Although there is no one solution to gun violence, we know that background checks reduce crime and save lives. In states requiring a background check for private handgun sales, 39 percent fewer law enforcement officers are shot to death with handguns and there are 17 percent fewer aggravated assaults involving a firearm. Gun trafficking out of those states dropped 64 percent.

How many senseless acts of gun violence will Initiative 594 stop? We can’t measure this, of course, but to ask the question is to suggest that a certain number of tragic acts of gun violence are acceptable so that we can continue to buy and sell guns “no questions asked.”  Perhaps we have had to meet with too many families who have lost a loved one in a senseless act of gun violence, but it seems to us that if Initiative 594 can stop even one of these preventable crimes, it is the right thing to do.
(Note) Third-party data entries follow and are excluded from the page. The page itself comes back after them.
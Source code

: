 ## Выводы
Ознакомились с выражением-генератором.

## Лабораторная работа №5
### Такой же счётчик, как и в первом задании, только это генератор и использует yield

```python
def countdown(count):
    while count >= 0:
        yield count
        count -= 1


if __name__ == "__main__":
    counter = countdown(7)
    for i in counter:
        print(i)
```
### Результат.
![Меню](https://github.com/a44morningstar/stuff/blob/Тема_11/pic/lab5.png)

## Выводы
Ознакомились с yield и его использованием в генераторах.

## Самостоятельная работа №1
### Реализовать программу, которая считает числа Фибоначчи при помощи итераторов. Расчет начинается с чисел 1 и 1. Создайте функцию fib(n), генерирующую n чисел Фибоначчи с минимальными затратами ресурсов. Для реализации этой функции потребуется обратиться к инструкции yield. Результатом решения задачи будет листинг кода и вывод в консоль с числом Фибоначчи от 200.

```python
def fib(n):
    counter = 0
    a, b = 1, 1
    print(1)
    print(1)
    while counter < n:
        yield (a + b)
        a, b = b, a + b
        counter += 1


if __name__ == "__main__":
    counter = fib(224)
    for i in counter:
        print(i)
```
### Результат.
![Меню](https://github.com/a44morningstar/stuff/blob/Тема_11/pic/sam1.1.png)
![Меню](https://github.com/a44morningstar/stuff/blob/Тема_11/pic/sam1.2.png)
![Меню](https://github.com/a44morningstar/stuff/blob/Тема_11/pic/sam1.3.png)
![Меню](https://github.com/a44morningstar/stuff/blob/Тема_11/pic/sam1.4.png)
We are joined by many in our support of this common-sense measure. There is broad agreement about strengthening our firearms laws among gun owners, hunters and NRA members. A long list of people from across the state agree that consistent background checks make sense, including the League of Women Voters, parents and teachers, law enforcement, faith leaders, mayors, and survivors of gun violence. This is a measure that the non-partisan Elway Poll shows is supported by 72 percent of Washingtonians. It is not controversial, nor should it be contentious.
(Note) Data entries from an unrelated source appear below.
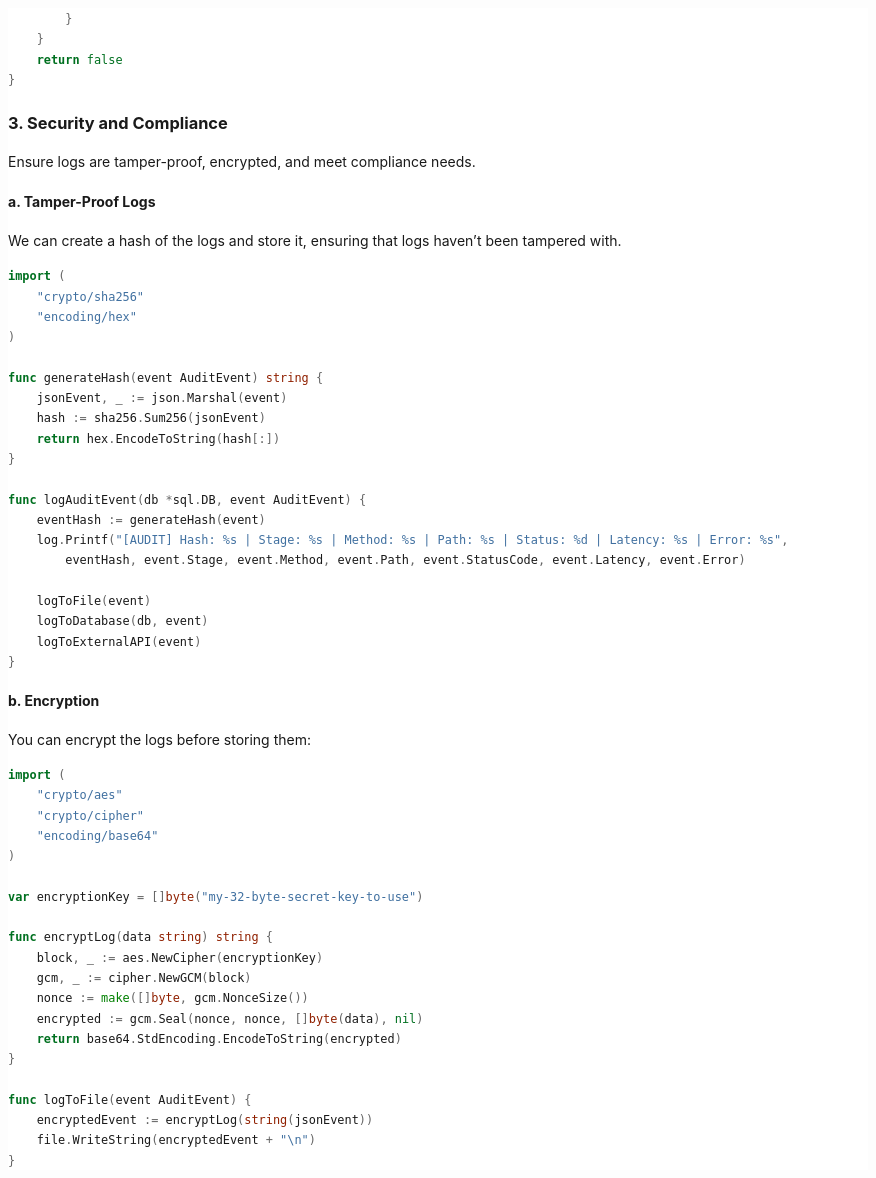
 ```go
        }
    }
    return false
}
```

### 3. **Security and Compliance**

Ensure logs are tamper-proof, encrypted, and meet compliance needs.

#### a. **Tamper-Proof Logs**

We can create a hash of the logs and store it, ensuring that logs haven’t been tampered with.

```go
import (
    "crypto/sha256"
    "encoding/hex"
)

func generateHash(event AuditEvent) string {
    jsonEvent, _ := json.Marshal(event)
    hash := sha256.Sum256(jsonEvent)
    return hex.EncodeToString(hash[:])
}

func logAuditEvent(db *sql.DB, event AuditEvent) {
    eventHash := generateHash(event)
    log.Printf("[AUDIT] Hash: %s | Stage: %s | Method: %s | Path: %s | Status: %d | Latency: %s | Error: %s",
        eventHash, event.Stage, event.Method, event.Path, event.StatusCode, event.Latency, event.Error)

    logToFile(event)
    logToDatabase(db, event)
    logToExternalAPI(event)
}
```

#### b. **Encryption**

You can encrypt the logs before storing them:

```go
import (
    "crypto/aes"
    "crypto/cipher"
    "encoding/base64"
)

var encryptionKey = []byte("my-32-byte-secret-key-to-use")

func encryptLog(data string) string {
    block, _ := aes.NewCipher(encryptionKey)
    gcm, _ := cipher.NewGCM(block)
    nonce := make([]byte, gcm.NonceSize())
    encrypted := gcm.Seal(nonce, nonce, []byte(data), nil)
    return base64.StdEncoding.EncodeToString(encrypted)
}

func logToFile(event AuditEvent) {
    encryptedEvent := encryptLog(string(jsonEvent))
    file.WriteString(encryptedEvent + "\n")
}
```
As prosecutors, we know that responsible gun owners are not the problem — they’re part of the solution. We are both supporters of the Second Amendment and of Initiative 594. Those of us who are gun owners believe that with rights come responsibilities. After all, hunters and target shooters are often the most concerned about the safe and responsible use of firearms.

If you’ve ever gone through a background check on a gun sale, you know that the checks are quick and easy. It seems reasonable that private sales should be subject to the same background checks that are required for a retail purchase. Colorado passed a law similar to Initiative 594 in 2013 and, in just one year, it has already stopped 227 prohibited purchasers from obtaining firearms in private sales.

Initiative 594 strikes a balance between respecting our Second Amendment rights and keeping firearms out of the hands of dangerous people. Requiring the occasional private gun seller to use a licensed firearm dealer to run a check on the prospective buyer is a very minor inconvenience. Think of this like the requirement that your car undergo emission testing before you can renew your tabs. A momentary hassle maybe, but one small personal duty done for the larger good, the air we breathe. Ensuring that the guy answering your Craigslist ad for your pistol is not a dangerous felon is a matter of public safety and a logical responsibility of the seller of that weapon.

It is past time to level the playing field and ensure that everyone in Washington passes the same background check, no matter where they buy a gun and no matter whom they buy it from. Washington voters have a chance to take an important step to keep our communities measurably safer. With Initiative 594, we have an opportunity to reduce crime and save lives — and if we can save even one life, then it’s worth it.

We hope you’ll join us in support of this common-sense measure.